If you mean generally the argument that what adults do with their body should be up to those adults and that medical decisions should be left to individuals and to medical professionals entrusted with guiding people to reasonable decisions, I think that’s a very solid basis for meaningful allyship, for two groups to work together toward the common goal of bodily autonomy for every adult. If you mean arguments like this

Then I have none of the same positive thoughts, frankly, and I think this is misogynist and that women need to start seeing it and calling it out publicly as such. “Trans sports bans” is an intentionally disparaging phrase for attempts to allow women the chance to show off their athletic performance and abilities via female-only sport, because everyone knows that they broadly cannot do that when competing with members of the opposite sex- regardless of what the IOC says or does, we know that the physical advantages most relevant to sport are related to male puberty, not testosterone levels- and therefore, I think that advocating against the right of women to participate meaningfully in sport only with other women is misogyny.
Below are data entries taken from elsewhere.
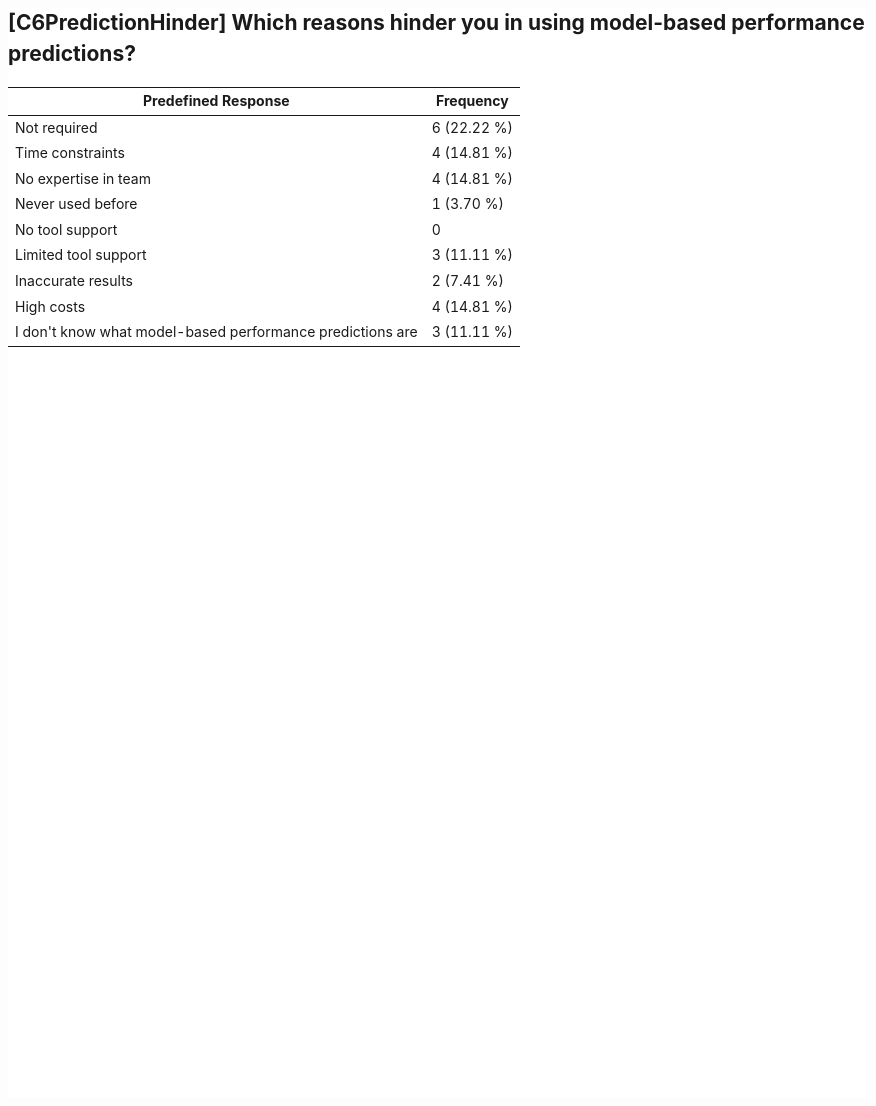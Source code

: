 ## \[C6PredictionHinder\] Which reasons hinder you in using model-based performance predictions?

| Predefined Response | Frequency |
| - | - |
| Not required | 6 (22.22 %) |
| Time constraints | 4 (14.81 %) |
| No expertise in team | 4 (14.81 %) |
| Never used before | 1 (3.70 %) |
| No tool support | 0 |
| Limited tool support | 3 (11.11 %) |
| Inaccurate results | 2 (7.41 %) |
| High costs | 4 (14.81 %) |
| I don't know what model-based performance predictions are | 3 (11.11 %) |

<svg class="plot-d6a7b5" fill="currentColor" font-family="system-ui, sans-serif" font-size="10" text-anchor="middle" width="640" height="736.6847614431723" viewBox="0 0 640 736.6847614431723" style="font-size: 16px;"><style>:where(.plot-d6a7b5) {
  --plot-background: white;
  display: block;
  height: auto;
  height: intrinsic;
  max-width: 100%;
}
:where(.plot-d6a7b5 text),
:where(.plot-d6a7b5 tspan) {
  white-space: pre;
The concept that such attempt are fundamentally about “policing what a female body is” is absurd- knowing that being male is not the same thing as being female isn’t gatekeeping, it’s having useful definitions and concepts, and if anything this language obscures that this has caused real problems for a large number of people with actual DSDs who, it seems, likely need some form of particular accommodation to compete fairly in sport. This is an especially misogynist concept to be throwing around in a time when policing what female bodies are for or can do is quite literally on the table in half the country right now. “Healthcare to youth” is a euphemism for preventing them from undergoing the normal and healthy process that allows them to become adults, potentially locking them into experiencing distress that all of our previously existing numbers say should abate for many of them over time, in what I personally believe to be literal real time medical experimentation. I’ve not seen any state-level attempts to roll back general access for adults to transition-related services, so frankly it is nonsensical and self-centered to be looking at real attacks on women and preemptively comparing them to, I suppose, attacks on other groups in the future (general transition services bans for adults, for instance) or to things that women overwhelmingly seem to support in private, like the existence of female-only sports, or to things that are not at all related even in the sense of basic bodily autonomy, like pediatric medical transition.
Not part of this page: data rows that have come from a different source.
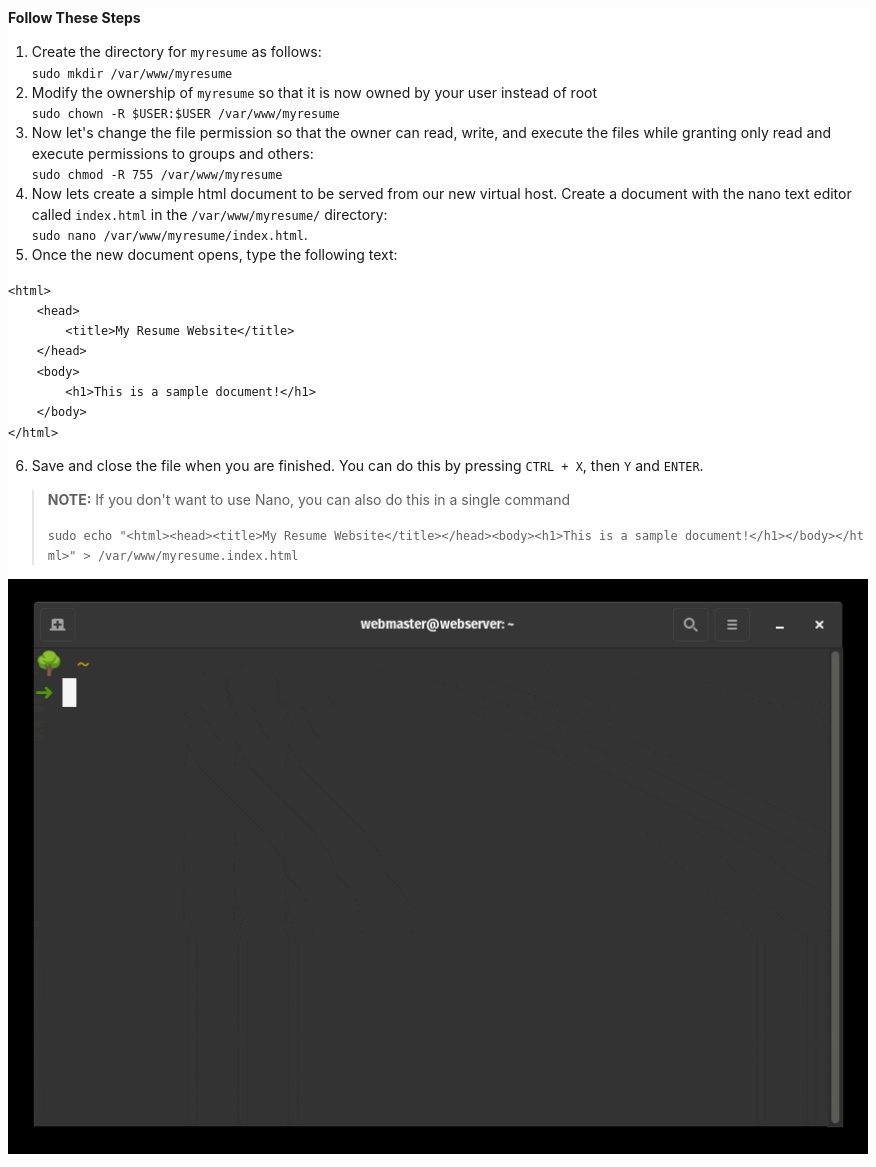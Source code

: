 **Follow These Steps**
1. Create the directory for `myresume` as follows: <br>`sudo mkdir /var/www/myresume`
2. Modify the ownership of `myresume` so that it is now owned by your user instead of root <br>`sudo chown -R $USER:$USER /var/www/myresume`
3. Now let's change the file permission so that the owner can read, write, and execute the files while granting only read and execute permissions to groups and others: <br>`sudo chmod -R 755 /var/www/myresume`
4. Now lets create a simple html document to be served from our new virtual host. Create a document with the nano text editor called `index.html` in the `/var/www/myresume/` directory: <br>`sudo nano /var/www/myresume/index.html`.
5. Once the new document opens, type the following text:

```
<html>
    <head>
        <title>My Resume Website</title>
    </head>
    <body>
        <h1>This is a sample document!</h1>
    </body>
</html>
```

6. Save and close the file when you are finished. You can do this by pressing `CTRL + X`, then `Y` and `ENTER`.


> **NOTE:**
> If you don't want to use Nano, you can also do this in a single command
> ```
> sudo echo "<html><head><title>My Resume Website</title></head><body><h1>This is a sample document!</h1></body></html>" > /var/www/myresume.index.html
> ```


![setup virtual host 1](/assets/setup-virtual-host-1.gif)<br>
Anyone who wants to seem like an ally to women right now who is also spending time publicly pushing the narrative that there is nothing meaningful or even extant about physical sex can honestly keep it, as far as I’m concerned, and save the energy for other things they clearly think are more real problems. Abortion restrictions are about women. The justifications for them all circle back to the idea that women are obligated, by virtue of being female, to create and bear children whether they like it or not. Any obfuscation of this fact is misogynist, and any argument that attempts to make sense of abortion restrictions while refusing the grapple with the existence of femaleness as meaningful and extant (and I’m obviously not claiming that every transgender person does this, it’s just directly implied by the snide comment about sex segregation in sports) will fail to center misogyny in its understanding of what’s being stripped from American women in June.